J’étais au TCE la semaine dernière et ai assisté à ce récital de Berezowsky. Le programme formait une arche, débutant et terminant par des pièces énergiques du début du 20e siècle de Bartok et Stravinsky, et rassemblant en son corps des pièces aux accents régionaux de Grieg et Tchaïkovski.

Probablement l’antinomie de Sokolov il y a quelques semaines. Voilà un pianiste généreux et spontané qui arrive sur la scène. Bref salut souriant, il s’assoit au piano et se lance immédiatement dans la sauvagerie de la sonate de Bartok. Le pianiste affiche une attitude décontractée et ébouriffante de maîtrise face au clavier, maître en chef des éléments, sorte d’architecte qui se joue comme rien des grandes masses, donnant ça et là les méchants coups de griffe que la musique exige.
Applaudissement nourris et changement d’univers avec un chapelet de Pièces Lyriques de Grieg, merveilleusement rendues. Un Papillon d’une délicatesse inouïe (quel contraste sonore après le Bartok !), un Notturno irréel (beaucoup plus vite que d’accoutumée, complètement impressionniste), tant de poésie dans le ton des passages centraux de Jour de Noces et de la Marche des Trolls (impressionnante et visionnaire par ailleurs). Suivent des danses norvégiennes, il me semble des pièces pour 4 mains (ça me semble anormalement virtuose pour du Grieg), jouées ici solo (arrangement du pianiste ?), qui clôturent cette première partie avec folklore et brio.

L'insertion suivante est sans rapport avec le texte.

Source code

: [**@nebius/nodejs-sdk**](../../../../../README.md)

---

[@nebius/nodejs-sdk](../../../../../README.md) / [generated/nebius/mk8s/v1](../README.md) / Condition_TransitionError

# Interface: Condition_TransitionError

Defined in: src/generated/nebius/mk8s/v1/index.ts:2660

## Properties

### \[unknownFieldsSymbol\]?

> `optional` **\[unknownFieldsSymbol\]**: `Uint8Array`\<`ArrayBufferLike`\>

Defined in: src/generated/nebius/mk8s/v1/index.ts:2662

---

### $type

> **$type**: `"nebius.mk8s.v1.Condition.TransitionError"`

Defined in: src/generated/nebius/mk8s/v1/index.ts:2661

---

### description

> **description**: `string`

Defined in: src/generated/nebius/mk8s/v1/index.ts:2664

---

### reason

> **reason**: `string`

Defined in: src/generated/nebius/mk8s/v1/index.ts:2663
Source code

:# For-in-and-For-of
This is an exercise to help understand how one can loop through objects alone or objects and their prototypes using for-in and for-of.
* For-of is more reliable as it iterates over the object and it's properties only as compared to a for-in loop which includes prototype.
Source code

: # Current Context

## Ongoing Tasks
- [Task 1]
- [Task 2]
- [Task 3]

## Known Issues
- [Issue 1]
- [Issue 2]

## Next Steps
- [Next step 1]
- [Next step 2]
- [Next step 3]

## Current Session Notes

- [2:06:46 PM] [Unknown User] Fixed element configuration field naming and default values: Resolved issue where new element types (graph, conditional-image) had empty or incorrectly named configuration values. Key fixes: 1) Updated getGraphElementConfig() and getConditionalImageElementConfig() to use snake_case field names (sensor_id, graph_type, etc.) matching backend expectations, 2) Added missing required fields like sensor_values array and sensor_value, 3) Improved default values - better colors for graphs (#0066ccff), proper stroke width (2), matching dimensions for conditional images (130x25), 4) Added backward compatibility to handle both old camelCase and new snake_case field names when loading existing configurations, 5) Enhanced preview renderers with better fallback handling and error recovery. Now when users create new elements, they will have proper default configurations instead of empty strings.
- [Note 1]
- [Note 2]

La deuxième partie débute à nouveau dans le folklore avec la Dumka de Tchaïkovski, où Berezowsky est absolument chez lui. Voilà la musique la plus russe du monde interprétée de la manière la plus russe qui soit. Les quelques grappes de notes lorsque la main droite s’évade sont jouées avec une netteté, un élan, une facilité et une célérité proprement incroyables. Je me suis dit un instant, tiens voilà un truc que Sokolov ne sait pas faire. Berezowsky dégage une telle impression d’aisance, un calme si souverain, une telle présence scénique, sans jamais tomber dans le démonstratif car il colore en permanence, fait de la musique à tout instant. Suivent 3 ou 4 pièces des Saisons (pas exactement celles annoncées au programme), où la légèreté du pianiste fait des miracles dans Août, pris à toute allure.

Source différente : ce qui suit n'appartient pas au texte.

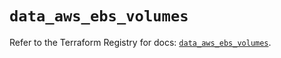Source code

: # `data_aws_ebs_volumes`

Refer to the Terraform Registry for docs: [`data_aws_ebs_volumes`](https://registry.terraform.io/providers/hashicorp/aws/6.2.0/docs/data-sources/ebs_volumes).
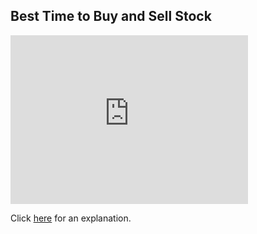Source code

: ##  Best Time to Buy and Sell Stock 

<iframe src="https://leetcode.com/playground/gdZVmkXU/shared" frameBorder="0" width="380" height="270"></iframe>

Click [here](Explanation.md) for an explanation.

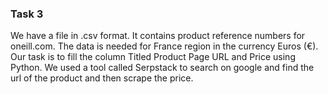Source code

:### Task 3
We have a file in .csv format. It contains product reference numbers for oneill.com. The data is needed for France region in the currency Euros (€).
Our task is to fill the column Titled Product Page URL and Price using Python.
We used a tool called Serpstack to search on google and find the url of the product and then scrape the price.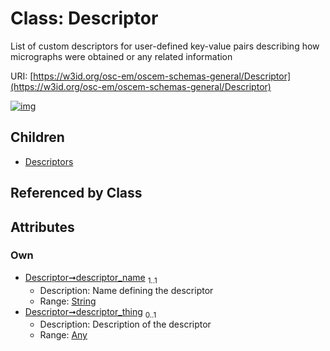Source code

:
# Class: Descriptor

List of custom descriptors for user-defined key-value pairs describing how micrographs were obtained or any related information

URI: [https://w3id.org/osc-em/oscem-schemas-general/Descriptor](https://w3id.org/osc-em/oscem-schemas-general/Descriptor)


[![img](https://yuml.me/diagram/nofunky;dir:TB/class/[Descriptors],[Any]<descriptor_thing%200..1-++[Descriptor&#124;descriptor_name:string],[Descriptor]^-[Descriptors],[Any])](https://yuml.me/diagram/nofunky;dir:TB/class/[Descriptors],[Any]<descriptor_thing%200..1-++[Descriptor&#124;descriptor_name:string],[Descriptor]^-[Descriptors],[Any])

## Children

 * [Descriptors](Descriptors.md)

## Referenced by Class


## Attributes


### Own

 * [Descriptor➞descriptor_name](Descriptor_descriptor_name.md)  <sub>1..1</sub>
     * Description: Name defining the descriptor
     * Range: [String](types/String.md)
 * [Descriptor➞descriptor_thing](Descriptor_descriptor_thing.md)  <sub>0..1</sub>
     * Description: Description of the descriptor
     * Range: [Any](Any.md)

La sonate de Grieg initialement prévue en première partie est remplacée par la sonate de Stravinsky en seconde, à la suite des pièces de Tchaïkovski. La pianiste est muni de la partition, et c’est il me semble sa fille (je crois aussi concertiste) qui lui tourne les pages. C’était quelque part amusant de le voir suivre sa partition, limite à se demander s’il a appris cette sonate à la dernière minute parce qu’il n’avait plus envie de jouer celle de Grieg (l’exécution était impeccable, seule la présence de la partition et le changement de programme me font émettre cette hypothèse). J’ai découvert cette œuvre que j’ai beaucoup aimée, d’inspiration néoclassique. Premier mouvement qui fuse, un peu en forme de mouvement perpétuel, avec des décalages rythmiques intéressants entre le thème et les triolets qui accompagnent. De belles rencontres harmoniques, qui me font penser à du bon Chostakovitch. Les deux mouvements suivants semblent pasticher Bach, le mouvement lent me rappelant autant celui du Concerto Italien que celui de la 5e sonate de Prokofiev, tandis que le finale plein d’élan comporte beaucoup d’imitations et de canons (j'ai pensé à la fugue en mi mineur à 2 voix du CBT 1).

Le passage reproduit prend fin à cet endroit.